Municipal demergers: the other battle of Sainte-Foy

Twenty years ago, referendums on demergers allowed 31 Quebec municipalities to regain their autonomy, after a brief marriage that lasted only three years. In Montreal, Longueuil and Quebec, divorces have plunged the cities into sometimes acrimonious quarrels. Two decades later, the dust has settled, but a kind of bitterness remains among demergers and defenders of big cities.

Even if Quebec was one of the places where the defusionist movement was most mobilized and loud 20 years ago, few traces remain today of this fight now confined to the courts.

You have to reread the press review of the time to remember how tense it was. “The defusionists vent their rage”, headline The sunthe day after the referendum, June 21.

Only the towns of Saint-Augustin-de-Desmaures and L’Ancienne-Lorette had voted for demerger, while the movement was counting on at least victories in Sainte-Foy and Sillery.

In his text, the journalist Alain Bouchard (now deceased) recounts how certain defusionist leaders attacked journalists like him in view of the results.

“After furiously summoning the journalist from Sun to leave the premises of this team, in the basement of the Sainte-Ursule church, Bergevin [Jean-Marc, président du comité défusionniste de Sainte-Foy] called the police to remove him.
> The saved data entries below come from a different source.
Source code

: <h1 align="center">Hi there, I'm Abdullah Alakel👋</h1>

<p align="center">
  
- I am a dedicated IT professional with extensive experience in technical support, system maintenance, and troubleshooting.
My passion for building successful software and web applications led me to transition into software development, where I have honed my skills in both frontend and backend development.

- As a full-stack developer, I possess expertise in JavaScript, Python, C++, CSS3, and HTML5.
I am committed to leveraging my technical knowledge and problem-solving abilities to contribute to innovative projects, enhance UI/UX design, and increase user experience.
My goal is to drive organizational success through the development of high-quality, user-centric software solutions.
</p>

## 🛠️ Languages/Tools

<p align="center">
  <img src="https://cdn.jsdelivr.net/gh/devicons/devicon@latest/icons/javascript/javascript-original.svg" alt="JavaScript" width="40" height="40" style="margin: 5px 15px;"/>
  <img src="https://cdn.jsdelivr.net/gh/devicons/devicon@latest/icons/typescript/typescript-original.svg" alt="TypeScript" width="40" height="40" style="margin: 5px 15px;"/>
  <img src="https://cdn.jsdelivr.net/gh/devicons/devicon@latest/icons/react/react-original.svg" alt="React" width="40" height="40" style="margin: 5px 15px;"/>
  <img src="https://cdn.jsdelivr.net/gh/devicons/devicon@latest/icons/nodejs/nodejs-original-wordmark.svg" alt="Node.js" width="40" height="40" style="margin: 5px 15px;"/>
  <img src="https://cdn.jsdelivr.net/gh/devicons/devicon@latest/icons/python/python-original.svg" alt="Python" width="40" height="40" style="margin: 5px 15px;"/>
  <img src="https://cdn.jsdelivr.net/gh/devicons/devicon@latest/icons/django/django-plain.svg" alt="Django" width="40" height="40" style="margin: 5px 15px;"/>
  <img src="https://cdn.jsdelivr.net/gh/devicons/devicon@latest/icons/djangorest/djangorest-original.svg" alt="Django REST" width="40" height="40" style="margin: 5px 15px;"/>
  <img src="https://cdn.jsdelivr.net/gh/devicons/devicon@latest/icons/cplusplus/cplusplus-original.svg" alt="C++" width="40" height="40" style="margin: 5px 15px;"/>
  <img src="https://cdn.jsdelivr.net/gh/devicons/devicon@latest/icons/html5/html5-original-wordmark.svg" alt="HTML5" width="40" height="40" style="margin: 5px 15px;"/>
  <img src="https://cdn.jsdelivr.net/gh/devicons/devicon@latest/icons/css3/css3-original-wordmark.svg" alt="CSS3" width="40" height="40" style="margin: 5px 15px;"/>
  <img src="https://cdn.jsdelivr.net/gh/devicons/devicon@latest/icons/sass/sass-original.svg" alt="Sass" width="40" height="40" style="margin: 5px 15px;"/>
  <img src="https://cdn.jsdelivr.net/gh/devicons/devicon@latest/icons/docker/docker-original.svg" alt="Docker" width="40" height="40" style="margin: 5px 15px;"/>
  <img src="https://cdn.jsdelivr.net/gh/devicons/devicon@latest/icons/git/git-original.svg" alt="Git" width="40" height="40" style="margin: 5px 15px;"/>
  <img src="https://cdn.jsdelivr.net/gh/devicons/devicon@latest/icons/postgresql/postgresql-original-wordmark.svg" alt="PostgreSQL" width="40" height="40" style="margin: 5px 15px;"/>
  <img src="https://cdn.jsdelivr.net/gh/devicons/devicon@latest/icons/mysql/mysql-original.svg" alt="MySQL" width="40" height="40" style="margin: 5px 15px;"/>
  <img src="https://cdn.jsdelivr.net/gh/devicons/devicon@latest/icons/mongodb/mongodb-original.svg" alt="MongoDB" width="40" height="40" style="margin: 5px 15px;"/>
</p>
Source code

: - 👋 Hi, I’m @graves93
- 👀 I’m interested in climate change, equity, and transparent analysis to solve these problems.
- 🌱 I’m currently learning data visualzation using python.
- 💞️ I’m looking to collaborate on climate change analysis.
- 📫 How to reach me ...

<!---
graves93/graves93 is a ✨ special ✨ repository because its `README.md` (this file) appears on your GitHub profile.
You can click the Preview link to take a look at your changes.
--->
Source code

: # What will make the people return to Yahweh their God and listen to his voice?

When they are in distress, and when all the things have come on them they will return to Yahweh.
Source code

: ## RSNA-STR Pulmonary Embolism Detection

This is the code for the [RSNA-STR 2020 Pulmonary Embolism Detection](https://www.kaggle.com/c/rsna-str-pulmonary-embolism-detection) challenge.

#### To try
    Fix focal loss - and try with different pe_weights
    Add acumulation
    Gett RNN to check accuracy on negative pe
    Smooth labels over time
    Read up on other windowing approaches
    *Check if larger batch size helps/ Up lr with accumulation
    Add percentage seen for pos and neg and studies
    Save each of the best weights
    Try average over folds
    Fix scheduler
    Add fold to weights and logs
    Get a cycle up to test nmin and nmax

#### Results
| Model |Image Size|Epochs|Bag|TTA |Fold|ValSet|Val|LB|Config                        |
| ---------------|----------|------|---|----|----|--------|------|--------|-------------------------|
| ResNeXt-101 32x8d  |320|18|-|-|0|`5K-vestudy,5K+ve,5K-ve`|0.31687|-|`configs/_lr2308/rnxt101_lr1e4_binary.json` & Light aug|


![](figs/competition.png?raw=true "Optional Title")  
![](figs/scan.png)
One of his deputies, for his part, asked the journalist to Sun to “shut his mouth and shout his camp”, by threatening to take him out himself, if he did not deign to comply. »

The referendums sounded the death knell for a political battle lasting four long years. In November 2000, 5,000 people demonstrated in front of parliament to urge the Bouchard government not to move forward with the mergers. Wearing a crown bearing the coat of arms of Sainte-Foy, Mayor Andrée P. Boucher loudly launched a “Long live free municipalities!” “.

However, the “Yes” vote for demerger only received 28% of the votes during the referendum, while it was necessary to pass the 35% threshold to win. The participation rate necessary for a victory (50%) had also not been reached.

In Sillery, where the mobilization was very strong, the results were tighter. The “Yes” vote had collected 33.5%.

Nostalgia in Sillery

But twenty years later, the mayor at the time, Paul Shoiry, believes that the referendums played their role. “The population had the opportunity to regain a certain autonomy in a new context. »

Since then, people have moved on, he observes. “The people of Saint-Augustin and L’Ancienne-Lorette are happy and, elsewhere, people have ended up accepting. »

Mr. Shoiry himself has turned the page in his career as an elected official. From 2001 until 2017, he served as a municipal councilor for the Sillery district in the newly amalgamated city.

He often wondered what his professional life would have been like if Sillery had demerged. “I spent roughly the same number of years in Sillery as I did as a councilor in the City of Quebec,” he notes. “Yes, it would have been very different. »

“People still talk to me about it,” he said, adding that some residents are “nostalgic” for the old days because “elected officials are closer to their citizens” in small towns.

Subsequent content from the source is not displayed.